そして塗り替えられる日常

13, 冒険者も潰しがきくべき



 むあーと口からあくびがもれる。今朝も早起きしたせいだ。眠い目をこすっていると、目の前にお茶のペットボトルが差し出された。


 顔を上げると、若いラジオ局スタッフのお兄さんだった。ここへ来るとよく見かける顔だが、そういえば名前を知らない。


「はい、差し入れ」


 礼を言って受け取る。今日は別に出演するわけでもなく、お茶を出してもらえる道理はない。だからたぶんお兄さんが奢ってくれたのだろう。


 場所は、地元FM局コマリのロビーである。


「ところで、ヒマ?」


 お兄さんが聞いてくる。


「めっちゃヒマだけど」

「だったら少し手伝ってもらってもいい?」


 そう言って、お兄さんは腕に抱えていたものを渡してくる。

 やたら力強く勢いのある筆文字体で「スタッフ」とプリントされた蛍光黄緑のキャップと、同じく「スタッフ」と書かれた蛍光黄緑の薄手パーカーだ。

 誰のデザインだか知らないが、目がチカチカする。


「これ着んの?」

「そう、そんで見学ブースの見張りをしてほしいんだよね。見張りっていっても居てもらうだけだし、万が一ブース内が騒がしくなったときに軽く注意してくれるだけでいいから」

「あー、今日は公開スタジオか」


 見学ブースはガラス越しにスタジオ内を見ることのできる部屋だ。そこにいるだけならたいした手間じゃないし、ここでボーとしてるよりはいい。


「りょーかい」

「助かる。そんじゃ任せたよ」


 任されたので、キャップをかぶりパーカーをはおる。時間には早いが先に見学ブースへ行っていようかと腰を上げる。

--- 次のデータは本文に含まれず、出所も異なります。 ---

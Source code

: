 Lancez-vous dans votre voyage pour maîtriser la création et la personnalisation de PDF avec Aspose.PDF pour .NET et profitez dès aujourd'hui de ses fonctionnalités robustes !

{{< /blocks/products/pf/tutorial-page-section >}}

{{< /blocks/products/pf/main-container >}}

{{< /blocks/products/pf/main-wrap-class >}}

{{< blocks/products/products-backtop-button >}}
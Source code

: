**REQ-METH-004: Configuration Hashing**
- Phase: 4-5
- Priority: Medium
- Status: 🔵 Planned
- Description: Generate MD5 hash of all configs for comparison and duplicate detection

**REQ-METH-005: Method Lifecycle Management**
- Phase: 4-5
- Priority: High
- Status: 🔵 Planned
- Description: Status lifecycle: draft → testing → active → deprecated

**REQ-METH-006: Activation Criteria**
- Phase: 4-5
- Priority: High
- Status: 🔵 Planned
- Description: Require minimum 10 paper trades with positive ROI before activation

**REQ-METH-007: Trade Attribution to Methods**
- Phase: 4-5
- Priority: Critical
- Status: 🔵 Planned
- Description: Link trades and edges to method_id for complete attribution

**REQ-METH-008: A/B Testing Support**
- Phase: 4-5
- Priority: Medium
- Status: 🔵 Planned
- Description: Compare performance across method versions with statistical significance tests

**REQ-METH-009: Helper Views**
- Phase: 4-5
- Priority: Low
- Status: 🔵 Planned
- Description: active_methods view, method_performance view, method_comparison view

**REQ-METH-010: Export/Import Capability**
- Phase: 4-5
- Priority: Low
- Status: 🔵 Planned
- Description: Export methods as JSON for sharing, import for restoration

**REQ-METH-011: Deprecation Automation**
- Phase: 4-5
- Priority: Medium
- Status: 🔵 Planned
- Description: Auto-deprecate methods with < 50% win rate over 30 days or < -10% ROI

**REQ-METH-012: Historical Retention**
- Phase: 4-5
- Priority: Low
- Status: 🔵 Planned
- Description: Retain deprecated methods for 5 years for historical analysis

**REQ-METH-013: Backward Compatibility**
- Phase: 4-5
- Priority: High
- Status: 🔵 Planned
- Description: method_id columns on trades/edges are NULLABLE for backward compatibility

 そのとき、ミーティングルームの扉が開き、お洒落勇者たちが出てきた。


「打ち合わせ、終わったのか?」

「……あ、ああ。いや、誰かと思った。なんだい、その格好は?」


 驚いた顔でお洒落勇者が目をしばたたく。パーカーが目にチカチカするのだろう。


「ちょっとした手伝いだよ。ラジオは問題なさそうか?」


 大丈夫だとお洒落勇者はうなずく。確かにこういうことに慣れていそうだ。


「じゃーまーがんばれ」


 向こうでスタッフがお洒落勇者たちを呼んでいたので、適当な激励をかけて送りだす。なぜか亜麻色くんがいっしょに立って手を振って見送っている。


「……なにしてんだよ、お前は」

「だって、おれ、こういうのニガテ」

「いいから来い」


 スポーツマンに引きずられていった。


「おっとおっとー、来てたんなら声かけてよー、このー、お騒がせ勇者ー」


 見学ブースに行くかとくるりと向きを変える。と、首をがしっとホールドされた。


「…………。」

「こーらこら、なに無視してくれちゃってんの」


 ラジオで聞き慣れた声の主が、ぐいぐいと首をしめてくる。


「はいはい、こんにちはー、スズキさん」


 しぶしぶ応じると、やっと腕が外された。


 振り向くと立っているのは、若い声とは裏腹に歳くったおっさんである。

 ラジオで番組を聴いているだけのリスナーには信じがたいが、これがDJスズキ、六十うん歳だ。もともと若いころは腕を鳴らした冒険者で、引退後ラジオのDJをしてみたらなんか人気番組になった、という適当な人だ。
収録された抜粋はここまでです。